I passed a few cyclists last Sunday who were were wearing what looked like full compression outfits and didnt have a visible pouter layer like the Gore jacket I was wearing. It was cold as well but got me wondering what stuff they had on?

Might PM you later for more info if thats OK...


----------



## gherkin

> many thanks
> 
> 2 areas I keep looking at for an effective solution:
> 
> 1. base layer for underneath a winter cycling/running jersey - ultra good wicking is critical
> 
> 2. compression stuff for training session s- maybe that can also do the above?
> 
> I passed a few cyclists last Sunday who were were wearing what looked like full compression outfits and didnt have a visible pouter layer like the Gore jacket I was wearing. It was cold as well but got me wondering what stuff they had on?
> 
> Might PM you later for more info if thats OK...


yeah not a prob 

They could have been wearing skin suits. Underneath the cycling tops you could try the Helly Hanson tops (admitedly haven't got one but know several people who use them).  Have you tried the arm warmers/knee warmers they are quite good underneath a top/jacket plus if you get too hot you can take them off and stick them in your pocket.


----------



## Bigpikle

just been to Costco and grabbed a Nike Pro compression top for £10. Going to try that under a looser top for running and biking and see how it does. Looks well made and certainly a good fit!

Aldi had some compression stuff in one of their recent specials but they didnt have the sizes in my local store. Will see how the Nike top does...


----------



## Blazebro

After a week or so using my compression t-shirts I have to say it's somewhat of a god send. Straight off the bat I'm looking at an extra 2 reps on average. Not bad when you consider they're no more exspesive than a normal t-shirt anyway.

I definately like the way I don't feel sticky any more and smell like a damp dog after a workout.


----------



## Bigpikle

me too - ordered a load of UA Coldgear that I havent received yet (flippin PO strike ) but have been running and cycling in the Nike pro compression stuff and really like it.


----------



## Blazebro

Bigpikle said:


> me too - ordered a load of UA Coldgear that I havent received yet (flippin PO strike ) but have been running and cycling in the Nike pro compression stuff and really like it.


If you order from UA direct, they don't use Royal Pisstake but UPS. Comes in about 3 days.


----------



## Bigpikle

Blazebro said:


> If you order from UA direct, they don't use Royal Pisstake but UPS. Comes in about 3 days.


yep - but I paid <50% of retail price - so I dont mind waiting a few extra days


----------



## SteveOC

I followed this thread with interest and bought some UA stuff from eBay.
I have been wearing the UA Heatgear Compression Tee and it certainly seems to work for me .:thumb:
As someone who wears shorts and tee-shirts in all weathers and still gets hot when walking the dogs, or working outdoors in Winter, I was amazed that I can actually feel cold sitting around wearing the Tee indoors, and it is just right for walking the dogs in.
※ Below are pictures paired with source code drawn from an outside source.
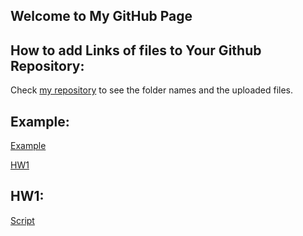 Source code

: ## Welcome to My GitHub Page 

## How to add Links of files to Your Github Repository:

Check [my repository](https://github.com/BU-IE-423/fall-23-zeyneptalann) to see the folder names and the uploaded files. 

## Example:

[Example](files/ZeynepTalan.html)

[HW1](files/Project-Part1.html)


## HW1:

[Script](https://github.com/BU-IE-423/fall-23-zeyneptalann/blob/main/files/Project-Part1.ipynb)
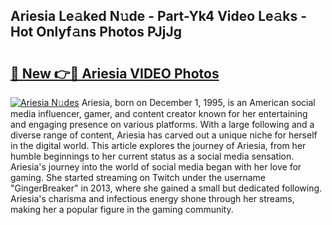 ## Ariesia Le𝚊ked N𝚞de - Part-Yk4 Video Le𝚊ks - Hot Onlyf𝚊ns Photos PJjJg

# <h2><a href="http://ab13085.deff.icu/?id=Ariesia">🔗 New 👉🔴 Ariesia VIDEO Photos</a></h2>

[![Ariesia N𝚞des](https://i.imgur.com/rIISA9y.gif)](http://ab13085.deff.icu/?id=Ariesia)
Ariesia, born on December 1, 1995, is an American social media influencer, gamer, and content creator known for her entertaining and engaging presence on various platforms. With a large following and a diverse range of content, Ariesia has carved out a unique niche for herself in the digital world. This article explores the journey of Ariesia, from her humble beginnings to her current status as a social media sensation. Ariesia's journey into the world of social media began with her love for gaming. She started streaming on Twitch under the username "GingerBreaker" in 2013, where she gained a small but dedicated following. Ariesia's charisma and infectious energy shone through her streams, making her a popular figure in the gaming community.
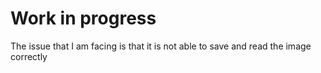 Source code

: <h1>Work in progress</h1>


The issue that I am facing is that it is not able to save and read the image correctly 
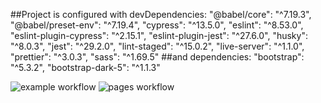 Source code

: ##Project is configured with devDependencies:
"@babel/core": "^7.19.3",
"@babel/preset-env": "^7.19.4",
"cypress": "^13.5.0",
"eslint": "^8.53.0",
"eslint-plugin-cypress": "^2.15.1",
"eslint-plugin-jest": "^27.6.0",
"husky": "^8.0.3",
"jest": "^29.2.0",
"lint-staged": "^15.0.2",
"live-server": "^1.1.0",
"prettier": "^3.0.3",
"sass": "^1.69.5"
##and dependencies:
"bootstrap": "^5.3.2",
"bootstrap-dark-5": "^1.1.3"

![example workflow](https://github.com/ErikHHJ/social-media-client/actions/workflows/gpt.yml/badge.svg)
![pages workflow](https://github.com/ErikHHJ/social-media-client/actions/workflows/pages.yml/badge.svg)

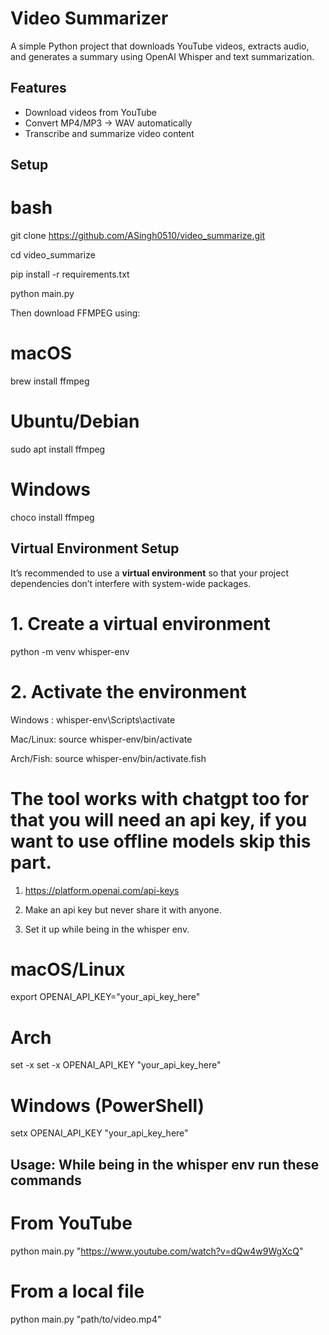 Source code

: # Video Summarizer

A simple Python project that downloads YouTube videos, extracts audio, and generates a summary using OpenAI Whisper and text summarization.

## Features
- Download videos from YouTube
- Convert MP4/MP3 → WAV automatically
- Transcribe and summarize video content

## Setup

# bash
git clone https://github.com/ASingh0510/video_summarize.git

cd video_summarize

pip install -r requirements.txt

python main.py

Then download FFMPEG using:
# macOS
brew install ffmpeg

# Ubuntu/Debian
sudo apt install ffmpeg

# Windows
choco install ffmpeg

## Virtual Environment Setup

It’s recommended to use a **virtual environment** so that your project dependencies don’t interfere with system-wide packages.

# 1. Create a virtual environment

python -m venv whisper-env

# 2. Activate the environment
Windows : whisper-env\Scripts\activate 

Mac/Linux: source whisper-env/bin/activate

Arch/Fish: source whisper-env/bin/activate.fish


# The tool works with chatgpt too for that you will need an api key, if you want to use offline models skip this part.

1. https://platform.openai.com/api-keys
   
2. Make an api key but never share it with anyone.
   
3. Set it up while being in the whisper env.
   
# macOS/Linux

export OPENAI_API_KEY="your_api_key_here"

# Arch

set -x set -x OPENAI_API_KEY "your_api_key_here"

# Windows (PowerShell)

setx OPENAI_API_KEY "your_api_key_here"


## Usage: While being in the whisper env run these commands

# From YouTube

python main.py "https://www.youtube.com/watch?v=dQw4w9WgXcQ"

# From a local file

python main.py "path/to/video.mp4"

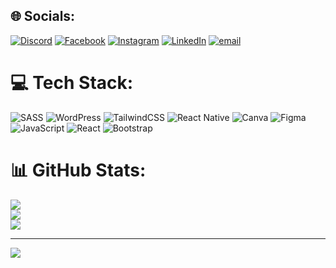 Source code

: 
## 🌐 Socials:
[![Discord](https://img.shields.io/badge/Discord-%237289DA.svg?logo=discord&logoColor=white)](https://discord.gg/miltonahmed) [![Facebook](https://img.shields.io/badge/Facebook-%231877F2.svg?logo=Facebook&logoColor=white)](https://facebook.com/miltonahmed.me) [![Instagram](https://img.shields.io/badge/Instagram-%23E4405F.svg?logo=Instagram&logoColor=white)](https://instagram.com/miltonahmed.me) [![LinkedIn](https://img.shields.io/badge/LinkedIn-%230077B5.svg?logo=linkedin&logoColor=white)](https://linkedin.com/in/Devmiltonahmed) [![email](https://img.shields.io/badge/Email-D14836?logo=gmail&logoColor=white)](mailto:miltonahmed08@yahoo.com) 

# 💻 Tech Stack:
![SASS](https://img.shields.io/badge/SASS-hotpink.svg?style=for-the-badge&logo=SASS&logoColor=white) ![WordPress](https://img.shields.io/badge/WordPress-%23117AC9.svg?style=for-the-badge&logo=WordPress&logoColor=white) ![TailwindCSS](https://img.shields.io/badge/tailwindcss-%2338B2AC.svg?style=for-the-badge&logo=tailwind-css&logoColor=white) ![React Native](https://img.shields.io/badge/react_native-%2320232a.svg?style=for-the-badge&logo=react&logoColor=%2361DAFB) ![Canva](https://img.shields.io/badge/Canva-%2300C4CC.svg?style=for-the-badge&logo=Canva&logoColor=white) ![Figma](https://img.shields.io/badge/figma-%23F24E1E.svg?style=for-the-badge&logo=figma&logoColor=white) ![JavaScript](https://img.shields.io/badge/javascript-%23323330.svg?style=for-the-badge&logo=javascript&logoColor=%23F7DF1E) ![React](https://img.shields.io/badge/react-%2320232a.svg?style=for-the-badge&logo=react&logoColor=%2361DAFB) ![Bootstrap](https://img.shields.io/badge/bootstrap-%238511FA.svg?style=for-the-badge&logo=bootstrap&logoColor=white)
# 📊 GitHub Stats:
![](https://github-readme-stats.vercel.app/api?username=miltonahmed&theme=dark&hide_border=false&include_all_commits=true&count_private=true)<br/>
![](https://nirzak-streak-stats.vercel.app/?user=miltonahmed&theme=dark&hide_border=false)<br/>
![](https://github-readme-stats.vercel.app/api/top-langs/?username=miltonahmed&theme=dark&hide_border=false&include_all_commits=true&count_private=true&layout=compact)

---
[![](https://visitcount.itsvg.in/api?id=miltonahmed&icon=0&color=0)](https://visitcount.itsvg.in)

<!-- Proudly created with GPRM ( https://gprm.itsvg.in ) -->
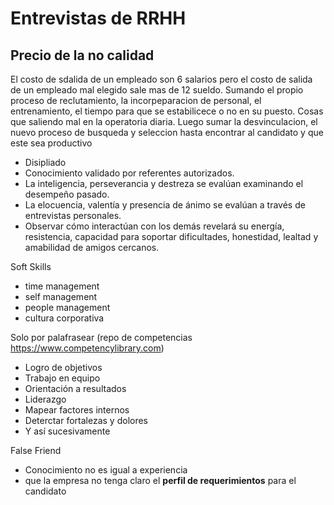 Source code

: 
# Entrevistas de RRHH

## Precio de la no calidad
El costo de sdalida de un empleado son 6 salarios pero el costo de salida de un empleado mal elegido sale mas de 12 sueldo. 
Sumando el propio proceso de reclutamiento, la incorpeparacion de personal, el entrenamiento, el tiempo para que se estabilicece o no en su puesto. Cosas que saliendo mal en la operatoria diaria.
Luego sumar la desvinculacion, el nuevo proceso de busqueda y seleccion hasta encontrar al candidato y que este sea productivo

- Disipliado
- Conocimiento validado por referentes autorizados.
- La inteligencia, perseverancia y destreza se evalúan examinando el desempeño pasado.
- La elocuencia, valentía y presencia de ánimo se evalúan a través de entrevistas personales.
- Observar cómo interactúan con los demás revelará su energía, resistencia, capacidad para soportar dificultades, honestidad, lealtad y amabilidad de amigos cercanos.

Soft Skills
- time management
- self management
- people management
- cultura corporativa

Solo por palafrasear (repo de competencias https://www.competencylibrary.com)
- Logro de objetivos
- Trabajo en equipo
- Orientación a resultados
- Liderazgo
- Mapear factores internos 
- Deterctar fortalezas y dolores
- Y así sucesivamente

False Friend
- Conocimiento no es igual a experiencia
- que la empresa no tenga claro el **perfil de requerimientos** para el candidato
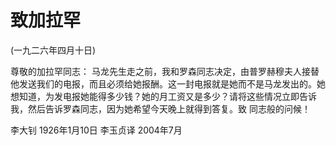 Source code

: # 致加拉罕

(一九二六年四月十日)

尊敬的加拉罕同志：
马龙先生走之前，我和罗森同志决定，由普罗赫穆夫人接替他发送我们的电报，而且必须给她报酬。这一封电报就是她而不是马龙发出的。她想知道，为发电报她能得多少钱？她的月工资又是多少？请将这些情况立即告诉我，然后告诉罗森同志，因为她希望今天晚上就得到答复。致
同志般的问候！

李大钊
1926年1月10日
李玉贞译
2004年7月

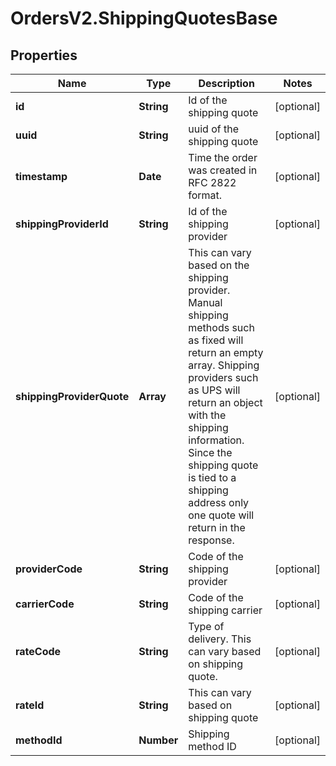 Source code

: # OrdersV2.ShippingQuotesBase

## Properties
Name | Type | Description | Notes
------------ | ------------- | ------------- | -------------
**id** | **String** | Id of the shipping quote | [optional] 
**uuid** | **String** | uuid of the shipping quote | [optional] 
**timestamp** | **Date** | Time the order was created in RFC 2822 format. | [optional] 
**shippingProviderId** | **String** | Id of the shipping provider | [optional] 
**shippingProviderQuote** | **Array** | This can vary based on the shipping provider. Manual shipping methods such as fixed will return an empty array. Shipping providers such as UPS will return an object with the shipping information. Since the shipping quote is tied to a shipping address only one quote will return in the response. | [optional] 
**providerCode** | **String** | Code of the shipping provider | [optional] 
**carrierCode** | **String** | Code of the shipping carrier | [optional] 
**rateCode** | **String** | Type of delivery. This can vary based on shipping quote. | [optional] 
**rateId** | **String** | This can vary based on shipping quote | [optional] 
**methodId** | **Number** | Shipping method ID | [optional]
As a rule, I only feel the cold when ill or overtired.
I was even able to wear a jacket over it the other day and not pass out in the shopping centre, and I hate having to carry a jacket around in shops etc.

I will be looking around for some more if there are any discounted on offer. 

Steve O.


----------



## Silver R26

I wear UA coldgear compression tops when training outside during the winter work really well for me and help keep me warm 8 degrees today and windy and I was warm. Also use there gloves when running going to buy a hat next, g/f has a couple of tops as well as she suffers from the cold she is pleased with them.

I run in nike 2 in 1 shorts, normal shorts with built in compression shorts, they are really nice as well.

I got my stuff from m and m direct as they always have stuff on offer at a good price normally 50% off. Just ordered some non compression heat gear t-shirts from them at a good price stocking up for the summer runs.

Also got a UA hoody which keeps you warm when out and about.


----------



## Blazebro

I've been wearing both the Nike and UA Heatgear compression tops, I now have 3 of each. They both perform similarly. However the Nike fabric is noticably rougher with the UA t-shirst being more silky. 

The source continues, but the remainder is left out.